Me too. I thought I was the only one.


----------



## QuiQuog

I was thinking of Spring Chicken, then testing my photoshop skillz by making a baby chick hatching out of an egg shaped lemon. It evokes a fun feeling while implying a young wine that should be enjoyed on a sunny day.


----------



## reefman

How about Yellow Snow!
Still makes you think of Pee.....


----------



## QuiQuog

I don't want to think of pee.


----------



## wineforfun

Ummmm, going to have to go with this one as my favorite.


----------



## Elmer

*!*



QuiQuog said:


> What do you call it when you don't want "pee" in the name?
> 
> I've seen a few optional names for the stuff. What's yours?

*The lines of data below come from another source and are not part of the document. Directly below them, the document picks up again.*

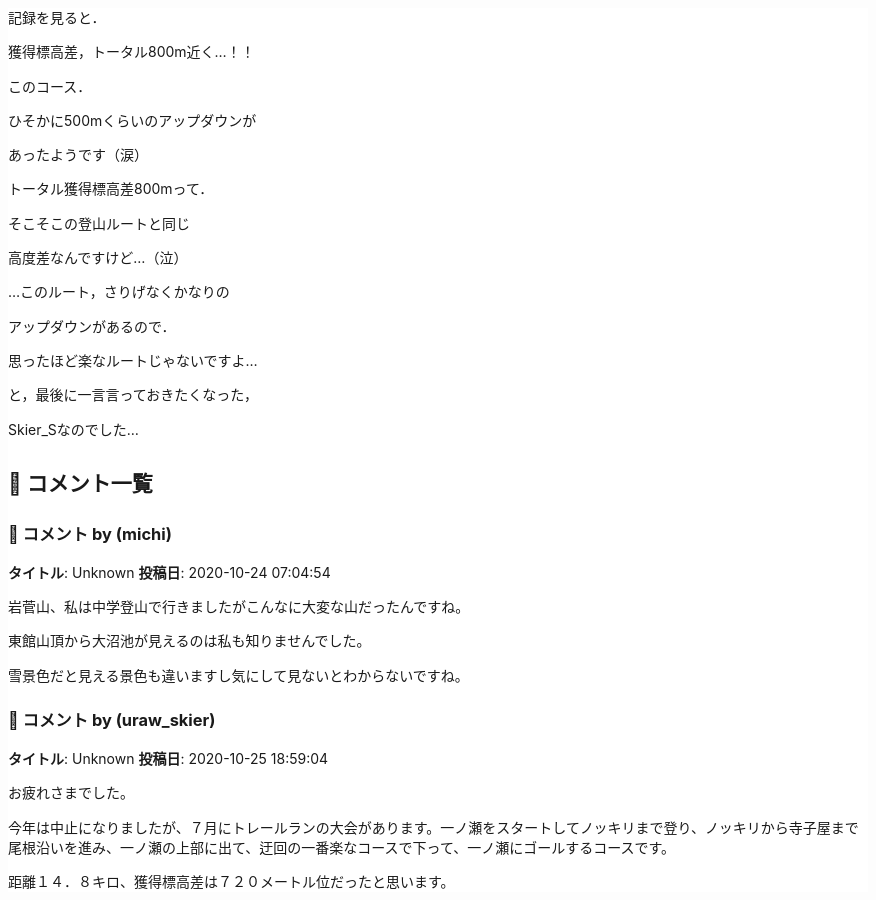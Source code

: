 
記録を見ると．


獲得標高差，トータル800m近く…！！


このコース．


ひそかに500mくらいのアップダウンが


あったようです（涙）





トータル獲得標高差800mって．


そこそこの登山ルートと同じ


高度差なんですけど…（泣）





…このルート，さりげなくかなりの


アップダウンがあるので．


思ったほど楽なルートじゃないですよ…


と，最後に一言言っておきたくなった，


Skier_Sなのでした…

## 💬 コメント一覧

### 💬 コメント by (michi)
**タイトル**: Unknown
**投稿日**: 2020-10-24 07:04:54

岩菅山、私は中学登山で行きましたがこんなに大変な山だったんですね。

東館山頂から大沼池が見えるのは私も知りませんでした。

雪景色だと見える景色も違いますし気にして見ないとわからないですね。

### 💬 コメント by (uraw_skier)
**タイトル**: Unknown
**投稿日**: 2020-10-25 18:59:04

お疲れさまでした。

今年は中止になりましたが、７月にトレールランの大会があります。一ノ瀬をスタートしてノッキリまで登り、ノッキリから寺子屋まで尾根沿いを進み、一ノ瀬の上部に出て、迂回の一番楽なコースで下って、一ノ瀬にゴールするコースです。

距離１４．８キロ、獲得標高差は７２０メートル位だったと思います。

I have run into people who are reluctant to drink "pee" and therefore call it simply, "lemon wine"

But it is yours, you made it
call it anything you want!


----------



## QuiQuog

Elmer said:


> But it is yours, you made it
> 
> call it anything you want!




Yep, I will.


----------



## wineforfun

Come on, how can you not love these. Some classic labels I searched out. Have to give Lon his due.


----------



## QuiQuog

Elmer said:


> But it is yours, you made it
> 
> call it anything you want!




Yep, I will.


----------



## QuiQuog

wineforfun said:


> Come on, how can you not love these. Some classic labels I searched out. Have to give Lon his due.




I do like them, for what they are. I'm just not going to call it Skeeter Pee. I do like Teachers Ade, it's a clever play on words. I suppose I'll really need to taste it to name it. I don't want to call it wine if it's more like a lemonade. Maybe I'll just go with Hard Lemon. Really though, I'm just wondering what you guys are calling yours.


----------



## oregondabbler

Informally, I call it skeeter pee. For my Mother In Law, I don't want to break out the good stuff because she wouldn't appreciate it -- she likes Harvey's Bristol Cream and I don't keep that stuff on hand. She wouldn't drink anything called "pee" so I call Lon's creation "House Wine" or "Lemon House Wine". I back sweeten it just a little and she likes it just fine. 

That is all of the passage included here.